Изменить размер шрифта - +

Обстановка в тот памятный день была самая торжественная, присутствовали видные ученые из соцстран, наша профессура, представители культуры, пресса, разумеется, мы, студенты, члены обществ любителей истории и археологии, нумизматики, сфрагистики  и т. д., а также передовая общественность и коллекционеры-единоличники. В президиуме – гость из Польши, Януш Карчмарский, два профессора из Германии, один – Иоганн… не помню фамилии, что-то похожее на «Шнапс», другой – Детлеф Ганусяк из Берлинской академии; парторг института Андрей Милованович Шмыгало, профессор Баран. И другие замечательные лица.

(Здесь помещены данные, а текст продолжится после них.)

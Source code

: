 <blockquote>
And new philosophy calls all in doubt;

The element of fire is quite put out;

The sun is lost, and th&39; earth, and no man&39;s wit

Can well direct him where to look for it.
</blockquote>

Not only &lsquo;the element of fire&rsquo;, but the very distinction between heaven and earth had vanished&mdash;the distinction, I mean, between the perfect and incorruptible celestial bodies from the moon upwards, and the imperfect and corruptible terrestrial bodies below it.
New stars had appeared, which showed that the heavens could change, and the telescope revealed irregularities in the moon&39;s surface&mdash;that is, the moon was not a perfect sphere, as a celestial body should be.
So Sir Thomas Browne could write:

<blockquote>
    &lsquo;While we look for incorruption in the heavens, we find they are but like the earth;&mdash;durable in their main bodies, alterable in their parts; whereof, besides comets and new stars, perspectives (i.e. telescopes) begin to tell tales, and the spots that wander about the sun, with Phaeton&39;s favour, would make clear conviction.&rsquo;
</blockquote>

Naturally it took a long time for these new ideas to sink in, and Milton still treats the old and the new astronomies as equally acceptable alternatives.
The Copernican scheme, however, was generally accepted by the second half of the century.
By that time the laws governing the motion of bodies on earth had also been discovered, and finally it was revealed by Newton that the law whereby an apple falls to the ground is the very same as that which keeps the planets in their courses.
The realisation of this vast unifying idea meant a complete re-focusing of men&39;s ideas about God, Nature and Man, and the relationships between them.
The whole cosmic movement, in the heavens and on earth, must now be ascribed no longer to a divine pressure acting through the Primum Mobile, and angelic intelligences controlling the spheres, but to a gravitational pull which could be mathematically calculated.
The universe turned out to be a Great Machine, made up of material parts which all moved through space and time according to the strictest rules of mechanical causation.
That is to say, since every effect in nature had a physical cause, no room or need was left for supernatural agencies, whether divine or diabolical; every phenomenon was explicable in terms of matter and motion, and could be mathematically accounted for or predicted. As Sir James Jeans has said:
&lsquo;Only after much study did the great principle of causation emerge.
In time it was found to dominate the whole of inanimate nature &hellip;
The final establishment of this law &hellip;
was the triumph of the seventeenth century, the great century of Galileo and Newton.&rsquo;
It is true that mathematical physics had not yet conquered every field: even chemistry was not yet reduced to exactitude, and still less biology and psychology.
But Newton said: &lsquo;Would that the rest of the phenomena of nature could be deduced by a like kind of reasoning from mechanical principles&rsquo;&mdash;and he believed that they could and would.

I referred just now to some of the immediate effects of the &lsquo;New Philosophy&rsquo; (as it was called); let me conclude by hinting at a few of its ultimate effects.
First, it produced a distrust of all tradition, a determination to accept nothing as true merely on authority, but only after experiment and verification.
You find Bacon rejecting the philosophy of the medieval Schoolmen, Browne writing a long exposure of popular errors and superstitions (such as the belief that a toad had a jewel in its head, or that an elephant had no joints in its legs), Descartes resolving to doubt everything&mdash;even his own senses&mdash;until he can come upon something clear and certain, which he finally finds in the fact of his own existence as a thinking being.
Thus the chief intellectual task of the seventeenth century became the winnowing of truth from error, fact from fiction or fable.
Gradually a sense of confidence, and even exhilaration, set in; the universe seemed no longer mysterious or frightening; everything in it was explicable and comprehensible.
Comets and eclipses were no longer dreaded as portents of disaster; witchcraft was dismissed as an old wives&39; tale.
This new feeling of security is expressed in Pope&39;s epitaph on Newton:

Ну, доклады там, приветственные речи, то да се, атмосфера официальная и приподнятая. Под занавес, когда основная программа была выполнена, к микрофону мелкими рыбешками рванулись разномастные кружковцы. Одним из первых – археолог-любитель, пенсионер Родион Германович Ворона. Мы, студенты, экстатически засучили ногами, предвкушая зрелище; у Шмыгало отвисла челюсть; председатель растерялся и упустил драгоценную минуту, а пенсионер-археолог, в прошлом бухгалтер фабрики индпошива обуви, бодро цепляясь за колени аудитории, уже пробирался к сцене. Почему, выйдя на заслуженный отдых, Родион Германович ударился в археологию, никто толком не знал. По слухам, нашел у себя в огороде серебряную монету Карла IV, занесенную, видимо, наполеоновскими солдатами, а может, какими-нибудь шведами, и заболел краеведческой горячкой. Его коньком была хронология поселений древних славян и перевалочные форпосты на пути из варяг в греки. В тот памятный день он подготовил сообщение на тему «Проявления тотемизма и фетишизма в религиях древних славян», где, спотыкаясь на трудных словах, доказывал, что всякое древнеславянское поселение «имело свое божество в форме материального фетиша, но значительно чаще в виде животного-тотема, образующего мир мифических первопредков общественных групп-родов».

Если отбросить шелуху, то смысл его сообщения сводился к тому, что при закладке фундамента жилых помещений, «домов, как говорится», наши предки, оказывается, приносили в жертву черного барана, а не козла, петуха или других животных, как упоминает ряд уважаемых отечественных и зарубежных историков в своих монографиях.

Войдя в раж и брызжа слюной, Ворона кричал с кафедры:

– Баран! Черный баран! Черный баран с рогами! Шерсть черного барана… баран, барану, барана… с рогами!

Студенческий контингент был в отпаде. Иностранцы, сидевшие в президиуме и не понимавшие ни слова, кроме «баран», были уверены, что речь идет об их ученом коллеге – приветливо кивали ему, улыбались и жестами показывали, что хоть и не все понимают, но главное ухватили и присоединяются к оратору в его похвальном слове. Профессор Шнапс поднял кверху большой палец, потом сцепил руки в замок и потрясал ими над головой.

Профессор Баран наливался краской. Председатель, побледнев и хватая воздух в предчувствии последствий, пискнул:

– Регламент!

Его поддержал парторг, но Ворону голыми руками не возьмешь.

– Сию минуточку, – умильно улыбался он, прижимая ладони к груди, – совсем чуток осталось!

И еще минут десять склонял жертвенное животное по падежам. Каждое новое упоминание о баране вызывало хохот с задних рядов, потом, смущаясь, захихикала середина, и вскоре весь зал хохотал как на концерте записного юмориста.

– Баран рогатый! С рогами! – кричал, стаскиваемый с кафедры, пенсионер Ворона и цеплялся за ее деревянные бока. – Черный!

В результате уважаемый профессор Баран получил кликуху – Баран Рогатый, что было, конечно, круто.

Кажется, я рассмеялся. Дамы обеспокоенно уставились на меня: у обеих мелькнула мысль, что у меня истерика, или еще хуже – что я от горя сошел с ума.